Evolutionary Theory Group, Max-Planck-Institute for Evolutionary Biology, Plön, Germany.
PLoS One. 2011;6(12):e28955. doi: 10.1371/journal.pone.0028955. Epub 2011 Dec 22.
In the last decade, cancer research has been a highly active and rapidly evolving scientific area. The ultimate goal of all efforts is a better understanding of the mechanisms that discriminate malignant from normal cell biology in order to allow the design of molecular targeted treatment strategies. In individual cases of malignant model diseases addicted to a specific, ideally single oncogene, e.g. Chronic myeloid leukemia (CML), specific tyrosine kinase inhibitors (TKI) have indeed been able to convert the disease from a ultimately life-threatening into a chronic disease with individual patients staying in remission even without treatment suggestive of operational cure. These developments have been raising hopes to transfer this concept to other cancer types. Unfortunately, cancer cells tend to develop both primary and secondary resistance to targeted drugs in a substantially higher frequency often leading to a failure of treatment clinically. Therefore, a detailed understanding of how cells can bypass targeted inhibition of signaling cascades crucial for malignant growths is necessary. Here, we have performed an in vitro experiment that investigates kinetics and mechanisms underlying resistance development in former drug sensitive cancer cells over time in vitro. We show that the dynamics observed in these experiments can be described by a simple mathematical model. By comparing these experimental data with the mathematical model, important parameters such as mutation rates, cellular fitness and the impact of individual drugs on these processes can be assessed. Excitingly, the experiment and the model suggest two fundamentally different ways of resistance evolution, i.e. acquisition of mutations and phenotype switching, each subject to different parameters. Most importantly, this complementary approach allows to assess the risk of resistance development in the different phases of treatment and thus helps to identify the critical periods where resistance development is most likely to occur.

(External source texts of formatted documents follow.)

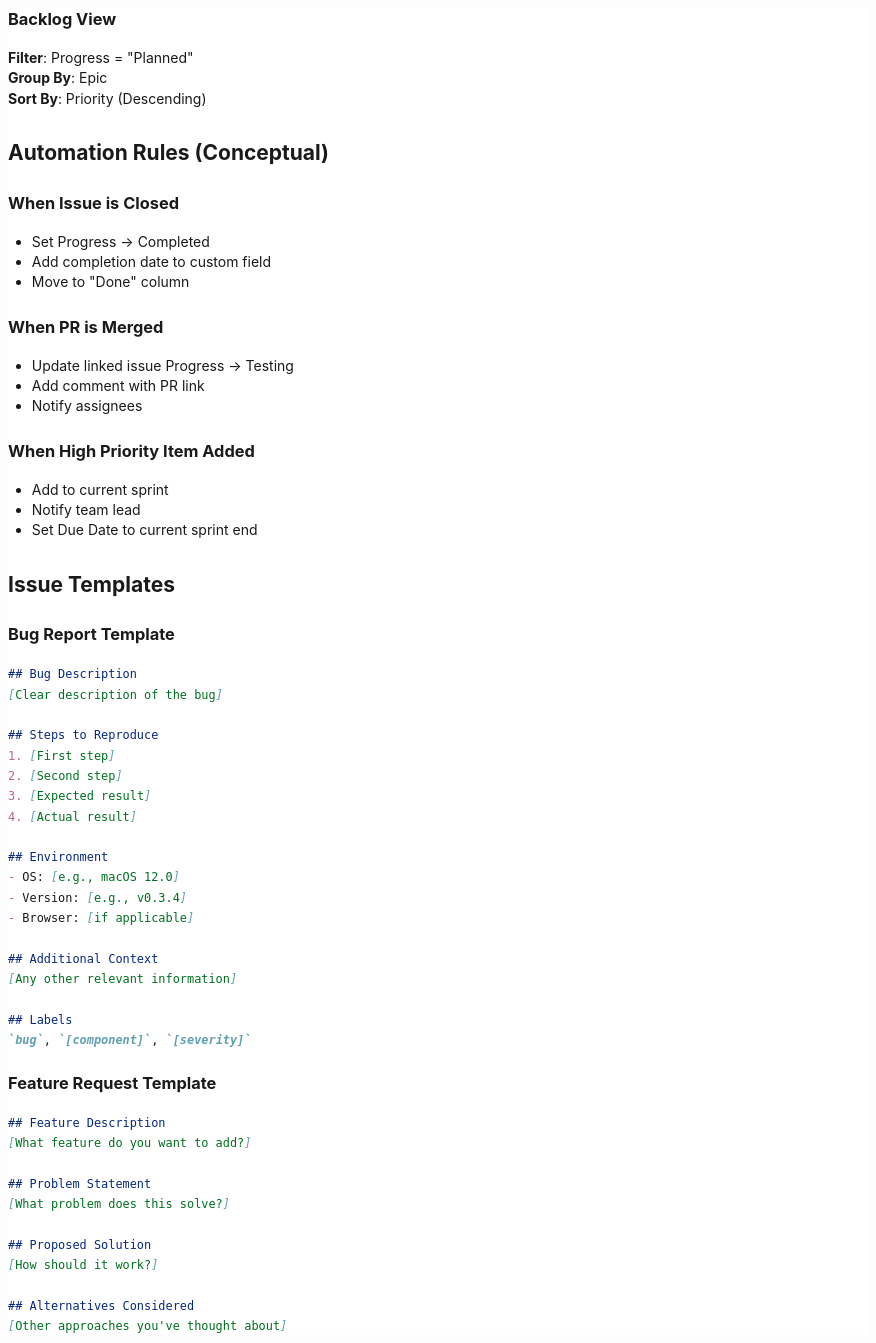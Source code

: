 ### Backlog View
**Filter**: Progress = "Planned"  
**Group By**: Epic  
**Sort By**: Priority (Descending)

## Automation Rules (Conceptual)

### When Issue is Closed
- Set Progress → Completed
- Add completion date to custom field
- Move to "Done" column

### When PR is Merged
- Update linked issue Progress → Testing
- Add comment with PR link
- Notify assignees

### When High Priority Item Added
- Add to current sprint
- Notify team lead
- Set Due Date to current sprint end

## Issue Templates

### Bug Report Template
```markdown
## Bug Description
[Clear description of the bug]

## Steps to Reproduce
1. [First step]
2. [Second step]
3. [Expected result]
4. [Actual result]

## Environment
- OS: [e.g., macOS 12.0]
- Version: [e.g., v0.3.4]
- Browser: [if applicable]

## Additional Context
[Any other relevant information]

## Labels
`bug`, `[component]`, `[severity]`
```

### Feature Request Template
```markdown
## Feature Description
[What feature do you want to add?]

## Problem Statement
[What problem does this solve?]

## Proposed Solution
[How should it work?]

## Alternatives Considered
[Other approaches you've thought about]

```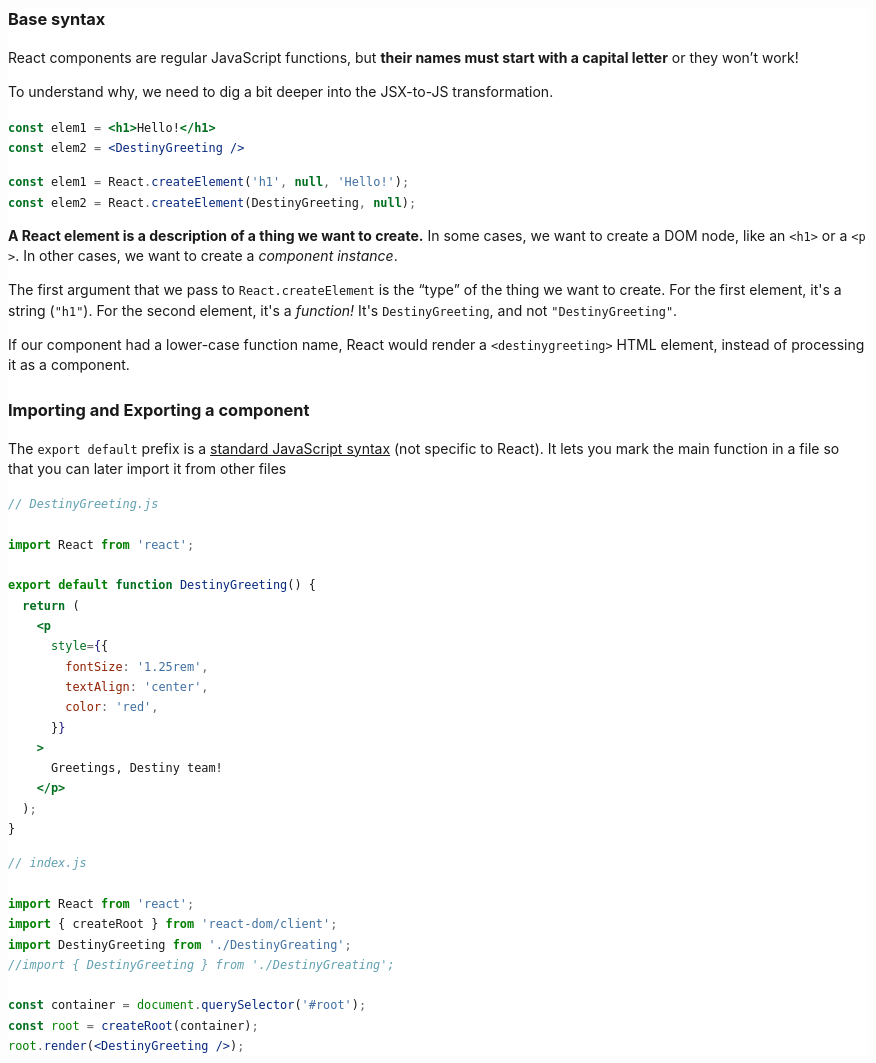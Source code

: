 ### Base syntax

React components are regular JavaScript functions, but **their names must start with a capital letter** or they won’t work!

To understand why, we need to dig a bit deeper into the JSX-to-JS transformation.

```jsx
const elem1 = <h1>Hello!</h1>
const elem2 = <DestinyGreeting />
```

```jsx
const elem1 = React.createElement('h1', null, 'Hello!');
const elem2 = React.createElement(DestinyGreeting, null);
```

**A React element is a description of a thing we want to create.** In some cases, we want to create a DOM node, like an `<h1>` or a `<p>`. In other cases, we want to create a *component instance*.

The first argument that we pass to `React.createElement` is the “type” of the thing we want to create. For the first element, it's a string (`"h1"`). For the second element, it's a *function!* It's `DestinyGreeting`, and not `"DestinyGreeting"`.

If our component had a lower-case function name, React would render a `<destinygreeting>` HTML element, instead of processing it as a component.

### Importing and Exporting a component

The `export default` prefix is a [standard JavaScript syntax](https://developer.mozilla.org/docs/web/javascript/reference/statements/export) (not specific to React). It lets you mark the main function in a file so that you can later import it from other files

```jsx
// DestinyGreeting.js

import React from 'react';

export default function DestinyGreeting() {
  return (
    <p
      style={{
        fontSize: '1.25rem',
        textAlign: 'center',
        color: 'red',
      }}
    >
      Greetings, Destiny team!
    </p>
  );
}

```

```jsx
// index.js

import React from 'react';
import { createRoot } from 'react-dom/client';
import DestinyGreeting from './DestinyGreating';
//import { DestinyGreeting } from './DestinyGreating';

const container = document.querySelector('#root');
const root = createRoot(container);
root.render(<DestinyGreeting />);
```
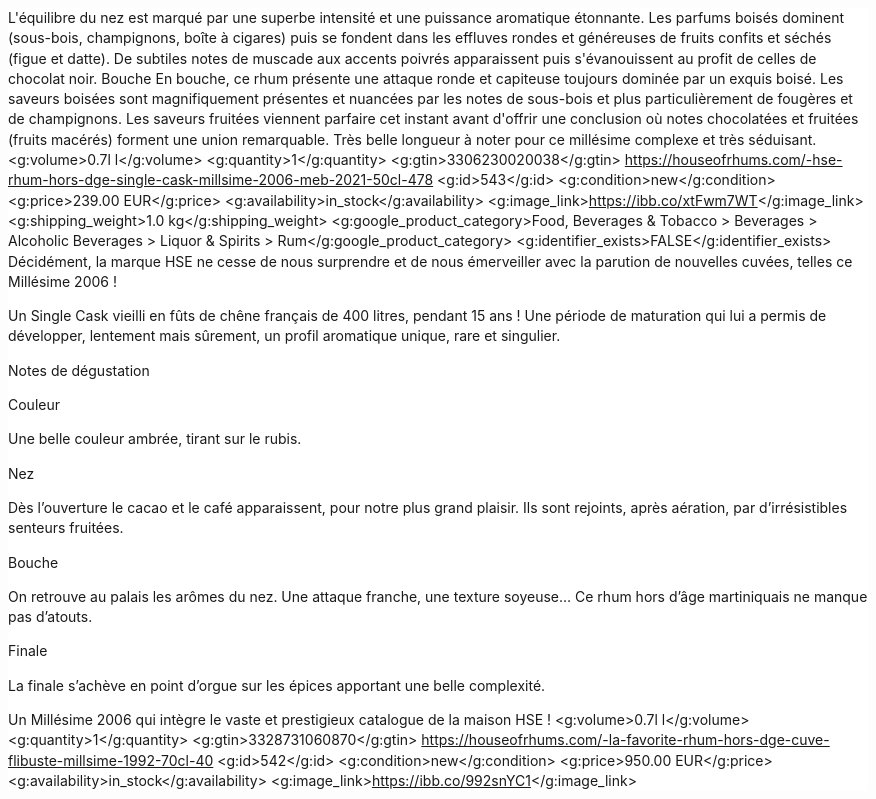L'équilibre du nez est marqué par une superbe intensité et une puissance aromatique étonnante. Les parfums boisés dominent (sous-bois, champignons, boîte à cigares) puis se fondent dans les effluves rondes et généreuses de fruits confits et séchés (figue et datte). De subtiles notes de muscade aux accents poivrés apparaissent puis s'évanouissent au profit de celles de chocolat noir.
Bouche
En bouche, ce rhum présente une attaque ronde et capiteuse toujours dominée par un exquis boisé. Les saveurs boisées sont magnifiquement présentes et nuancées par les notes de sous-bois et plus particulièrement de fougères et de champignons. Les saveurs fruitées viennent parfaire cet instant avant d'offrir une conclusion où notes chocolatées et fruitées (fruits macérés) forment une union remarquable. Très belle longueur à noter pour ce millésime complexe et très séduisant.</description>
      <g:volume>0.7l l</g:volume>
      <g:quantity>1</g:quantity>
      <g:gtin>3306230020038</g:gtin>
    </item>
    <item>
      <title> HSE - Rhum hors d'âge - Single Cask - Millésime 2006 - MEB 2021 - 50cl - 47,8°</title>
      <link>https://houseofrhums.com/-hse-rhum-hors-dge-single-cask-millsime-2006-meb-2021-50cl-478</link>
      <g:id>543</g:id>
      <g:condition>new</g:condition>
      <g:price>239.00 EUR</g:price>
      <g:availability>in_stock</g:availability>
      <g:image_link>https://ibb.co/xtFwm7WT</g:image_link>
      <g:shipping_weight>1.0 kg</g:shipping_weight>
      <g:google_product_category>Food, Beverages &amp; Tobacco &gt; Beverages &gt; Alcoholic Beverages &gt; Liquor &amp; Spirits &gt; Rum</g:google_product_category>
      <g:identifier_exists>FALSE</g:identifier_exists>
      <description>Décidément, la marque HSE ne cesse de nous surprendre et de nous émerveiller avec la parution de nouvelles cuvées, telles ce Millésime 2006 !

Un Single Cask vieilli en fûts de chêne français de 400 litres, pendant 15 ans ! Une période de maturation qui lui a permis de développer, lentement mais sûrement, un profil aromatique unique, rare et singulier.

Notes de dégustation

Couleur

Une belle couleur ambrée, tirant sur le rubis.

Nez

Dès l’ouverture le cacao et le café apparaissent, pour notre plus grand plaisir. Ils sont rejoints, après aération, par d’irrésistibles senteurs fruitées.

Bouche

On retrouve au palais les arômes du nez. Une attaque franche, une texture soyeuse… Ce rhum hors d’âge martiniquais ne manque pas d’atouts.

Finale

La finale s’achève en point d’orgue sur les épices apportant une belle complexité.

Un Millésime 2006 qui intègre le vaste et prestigieux catalogue de la maison HSE !</description>
      <g:volume>0.7l l</g:volume>
      <g:quantity>1</g:quantity>
      <g:gtin>3328731060870</g:gtin>
    </item>
    <item>
      <title> La Favorite - Rhum hors d'âge - Cuvée Flibuste - Millésime 1992 - 70cl - 40°</title>
      <link>https://houseofrhums.com/-la-favorite-rhum-hors-dge-cuve-flibuste-millsime-1992-70cl-40</link>
      <g:id>542</g:id>
      <g:condition>new</g:condition>
      <g:price>950.00 EUR</g:price>
      <g:availability>in_stock</g:availability>
      <g:image_link>https://ibb.co/992snYC1</g:image_link>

在过去的十年中,癌症研究一直是一个高度活跃和快速发展的科学领域。所有努力的最终目标都是更好地理解区分恶性和正常细胞生物学的机制,以便能够设计分子靶向治疗策略。在依赖特定、理想的单一癌基因的恶性模型疾病的个别情况下,例如慢性髓性白血病 (CML),特定的酪氨酸激酶抑制剂 (TKI) 确实能够将疾病从危及生命的疾病转变为慢性疾病,个别患者即使没有治疗也能缓解,这表明已经治愈。这些进展使人们希望将这一概念转移到其他癌症类型。不幸的是,癌细胞往往会以更高的频率对靶向药物产生原发性和继发性耐药,这通常导致治疗临床失败。因此,必须详细了解细胞如何绕过对恶性生长至关重要的信号级联的靶向抑制。在这里,我们进行了一项体外实验,研究了以前对药物敏感的癌细胞在体外随时间推移耐药性发展的动力学和机制。我们表明,这些实验中观察到的动力学可以用一个简单的数学模型来描述。通过将这些实验数据与数学模型进行比较,可以评估重要参数,如突变率、细胞适应性以及单个药物对这些过程的影响。令人兴奋的是,实验和模型提出了两种基本不同的耐药性进化方式,即获得突变和表型转换,每种方式都受到不同参数的影响。最重要的是,这种互补的方法可以评估在不同治疗阶段耐药性发展的风险,从而有助于确定最有可能发生耐药性发展的关键时期。